━━━━━ Raw data
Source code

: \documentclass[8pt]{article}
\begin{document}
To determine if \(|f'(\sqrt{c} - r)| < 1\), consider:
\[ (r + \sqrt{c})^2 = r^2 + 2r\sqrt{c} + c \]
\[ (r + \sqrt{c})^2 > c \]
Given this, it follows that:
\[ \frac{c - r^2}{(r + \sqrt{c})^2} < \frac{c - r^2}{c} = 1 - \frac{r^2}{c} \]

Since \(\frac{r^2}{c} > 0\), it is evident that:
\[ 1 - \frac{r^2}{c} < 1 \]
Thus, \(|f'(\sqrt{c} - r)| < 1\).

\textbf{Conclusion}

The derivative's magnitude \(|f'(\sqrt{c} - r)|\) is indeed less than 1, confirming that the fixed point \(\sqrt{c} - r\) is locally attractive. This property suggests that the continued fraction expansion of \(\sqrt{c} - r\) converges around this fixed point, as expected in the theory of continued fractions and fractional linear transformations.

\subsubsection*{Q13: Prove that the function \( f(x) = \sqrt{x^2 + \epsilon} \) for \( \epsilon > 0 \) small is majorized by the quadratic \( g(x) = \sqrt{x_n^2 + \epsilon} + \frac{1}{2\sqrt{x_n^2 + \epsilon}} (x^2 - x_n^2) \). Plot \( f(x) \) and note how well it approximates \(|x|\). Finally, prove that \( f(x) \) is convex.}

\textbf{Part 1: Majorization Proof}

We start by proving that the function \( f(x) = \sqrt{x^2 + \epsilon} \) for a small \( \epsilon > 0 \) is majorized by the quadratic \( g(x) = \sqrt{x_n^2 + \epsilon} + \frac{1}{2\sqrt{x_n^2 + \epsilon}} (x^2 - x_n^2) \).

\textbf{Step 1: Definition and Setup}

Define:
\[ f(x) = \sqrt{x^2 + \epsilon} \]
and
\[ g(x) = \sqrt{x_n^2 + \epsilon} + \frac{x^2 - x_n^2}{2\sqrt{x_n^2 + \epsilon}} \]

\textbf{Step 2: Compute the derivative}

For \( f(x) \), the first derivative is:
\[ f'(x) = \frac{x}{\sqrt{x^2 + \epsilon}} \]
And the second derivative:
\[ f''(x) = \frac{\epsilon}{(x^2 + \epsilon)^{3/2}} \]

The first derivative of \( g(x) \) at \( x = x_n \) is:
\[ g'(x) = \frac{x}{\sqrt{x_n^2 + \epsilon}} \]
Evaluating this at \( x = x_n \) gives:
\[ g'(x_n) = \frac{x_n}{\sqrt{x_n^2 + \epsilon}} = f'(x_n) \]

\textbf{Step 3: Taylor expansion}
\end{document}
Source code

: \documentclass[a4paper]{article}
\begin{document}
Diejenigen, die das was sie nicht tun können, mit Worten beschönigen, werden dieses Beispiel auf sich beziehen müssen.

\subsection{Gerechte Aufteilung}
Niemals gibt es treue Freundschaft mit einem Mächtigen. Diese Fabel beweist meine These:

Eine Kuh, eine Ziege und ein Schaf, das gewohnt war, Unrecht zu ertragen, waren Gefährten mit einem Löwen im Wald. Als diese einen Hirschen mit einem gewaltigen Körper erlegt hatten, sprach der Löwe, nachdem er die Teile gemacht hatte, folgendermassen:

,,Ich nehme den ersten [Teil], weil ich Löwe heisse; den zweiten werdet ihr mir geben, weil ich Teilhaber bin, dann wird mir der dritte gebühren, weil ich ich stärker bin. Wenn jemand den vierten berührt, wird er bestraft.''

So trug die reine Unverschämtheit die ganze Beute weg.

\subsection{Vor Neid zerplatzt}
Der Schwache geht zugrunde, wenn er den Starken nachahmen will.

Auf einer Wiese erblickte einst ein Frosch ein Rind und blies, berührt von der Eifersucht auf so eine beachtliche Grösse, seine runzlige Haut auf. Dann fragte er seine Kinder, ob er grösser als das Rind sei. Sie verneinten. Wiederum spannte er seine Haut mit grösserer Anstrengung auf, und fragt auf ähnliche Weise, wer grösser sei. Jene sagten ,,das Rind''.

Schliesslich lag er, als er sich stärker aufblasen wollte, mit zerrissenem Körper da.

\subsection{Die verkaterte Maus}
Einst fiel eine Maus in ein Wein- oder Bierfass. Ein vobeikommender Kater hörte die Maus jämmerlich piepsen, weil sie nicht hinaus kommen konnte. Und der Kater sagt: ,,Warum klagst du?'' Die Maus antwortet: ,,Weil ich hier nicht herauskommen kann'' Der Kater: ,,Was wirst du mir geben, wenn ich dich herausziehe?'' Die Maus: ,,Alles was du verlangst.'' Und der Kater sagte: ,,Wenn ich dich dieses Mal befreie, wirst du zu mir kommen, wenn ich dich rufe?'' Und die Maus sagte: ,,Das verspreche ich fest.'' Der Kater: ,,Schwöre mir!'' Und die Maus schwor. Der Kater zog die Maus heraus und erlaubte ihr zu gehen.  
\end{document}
━━━━━━━━━━
Description of the task:
Your job is to reproduce the data in full, with every line intact.

Task solution:
Source code

: \documentclass[8pt]{article}
\begin{document}
To determine if \(|f'(\sqrt{c} - r)| < 1\), consider:
\[ (r + \sqrt{c})^2 = r^2 + 2r\sqrt{c} + c \]
\[ (r + \sqrt{c})^2 > c \]
Given this, it follows that:
\[ \frac{c - r^2}{(r + \sqrt{c})^2} < \frac{c - r^2}{c} = 1 - \frac{r^2}{c} \]

Since \(\frac{r^2}{c} > 0\), it is evident that:
\[ 1 - \frac{r^2}{c} < 1 \]
Thus, \(|f'(\sqrt{c} - r)| < 1\).

\textbf{Conclusion}

The derivative's magnitude \(|f'(\sqrt{c} - r)|\) is indeed less than 1, confirming that the fixed point \(\sqrt{c} - r\) is locally attractive. This property suggests that the continued fraction expansion of \(\sqrt{c} - r\) converges around this fixed point, as expected in the theory of continued fractions and fractional linear transformations.

\subsubsection*{Q13: Prove that the function \( f(x) = \sqrt{x^2 + \epsilon} \) for \( \epsilon > 0 \) small is majorized by the quadratic \( g(x) = \sqrt{x_n^2 + \epsilon} + \frac{1}{2\sqrt{x_n^2 + \epsilon}} (x^2 - x_n^2) \). Plot \( f(x) \) and note how well it approximates \(|x|\). Finally, prove that \( f(x) \) is convex.}

\textbf{Part 1: Majorization Proof}

We start by proving that the function \( f(x) = \sqrt{x^2 + \epsilon} \) for a small \( \epsilon > 0 \) is majorized by the quadratic \( g(x) = \sqrt{x_n^2 + \epsilon} + \frac{1}{2\sqrt{x_n^2 + \epsilon}} (x^2 - x_n^2) \).

\textbf{Step 1: Definition and Setup}

Define:
\[ f(x) = \sqrt{x^2 + \epsilon} \]
and
\[ g(x) = \sqrt{x_n^2 + \epsilon} + \frac{x^2 - x_n^2}{2\sqrt{x_n^2 + \epsilon}} \]

\textbf{Step 2: Compute the derivative}

For \( f(x) \), the first derivative is:
\[ f'(x) = \frac{x}{\sqrt{x^2 + \epsilon}} \]
And the second derivative:
\[ f''(x) = \frac{\epsilon}{(x^2 + \epsilon)^{3/2}} \]

The first derivative of \( g(x) \) at \( x = x_n \) is:
\[ g'(x) = \frac{x}{\sqrt{x_n^2 + \epsilon}} \]
Evaluating this at \( x = x_n \) gives:
\[ g'(x_n) = \frac{x_n}{\sqrt{x_n^2 + \epsilon}} = f'(x_n) \]

\textbf{Step 3: Taylor expansion}
\end{document}
Source code

: \documentclass[a4paper]{article}
\begin{document}
Diejenigen, die das was sie nicht tun können, mit Worten beschönigen, werden dieses Beispiel auf sich beziehen müssen.

\subsection{Gerechte Aufteilung}
Niemals gibt es treue Freundschaft mit einem Mächtigen. Diese Fabel beweist meine These:

Eine Kuh, eine Ziege und ein Schaf, das gewohnt war, Unrecht zu ertragen, waren Gefährten mit einem Löwen im Wald. Als diese einen Hirschen mit einem gewaltigen Körper erlegt hatten, sprach der Löwe, nachdem er die Teile gemacht hatte, folgendermassen:

,,Ich nehme den ersten [Teil], weil ich Löwe heisse; den zweiten werdet ihr mir geben, weil ich Teilhaber bin, dann wird mir der dritte gebühren, weil ich ich stärker bin. Wenn jemand den vierten berührt, wird er bestraft.''

So trug die reine Unverschämtheit die ganze Beute weg.

\subsection{Vor Neid zerplatzt}
Der Schwache geht zugrunde, wenn er den Starken nachahmen will.

Auf einer Wiese erblickte einst ein Frosch ein Rind und blies, berührt von der Eifersucht auf so eine beachtliche Grösse, seine runzlige Haut auf. Dann fragte er seine Kinder, ob er grösser als das Rind sei. Sie verneinten. Wiederum spannte er seine Haut mit grösserer Anstrengung auf, und fragt auf ähnliche Weise, wer grösser sei. Jene sagten ,,das Rind''.

Schliesslich lag er, als er sich stärker aufblasen wollte, mit zerrissenem Körper da.

\subsection{Die verkaterte Maus}
Einst fiel eine Maus in ein Wein- oder Bierfass. Ein vobeikommender Kater hörte die Maus jämmerlich piepsen, weil sie nicht hinaus kommen konnte. Und der Kater sagt: ,,Warum klagst du?'' Die Maus antwortet: ,,Weil ich hier nicht herauskommen kann'' Der Kater: ,,Was wirst du mir geben, wenn ich dich herausziehe?'' Die Maus: ,,Alles was du verlangst.'' Und der Kater sagte: ,,Wenn ich dich dieses Mal befreie, wirst du zu mir kommen, wenn ich dich rufe?'' Und die Maus sagte: ,,Das verspreche ich fest.'' Der Kater: ,,Schwöre mir!'' Und die Maus schwor. Der Kater zog die Maus heraus und erlaubte ihr zu gehen.  
\end{document}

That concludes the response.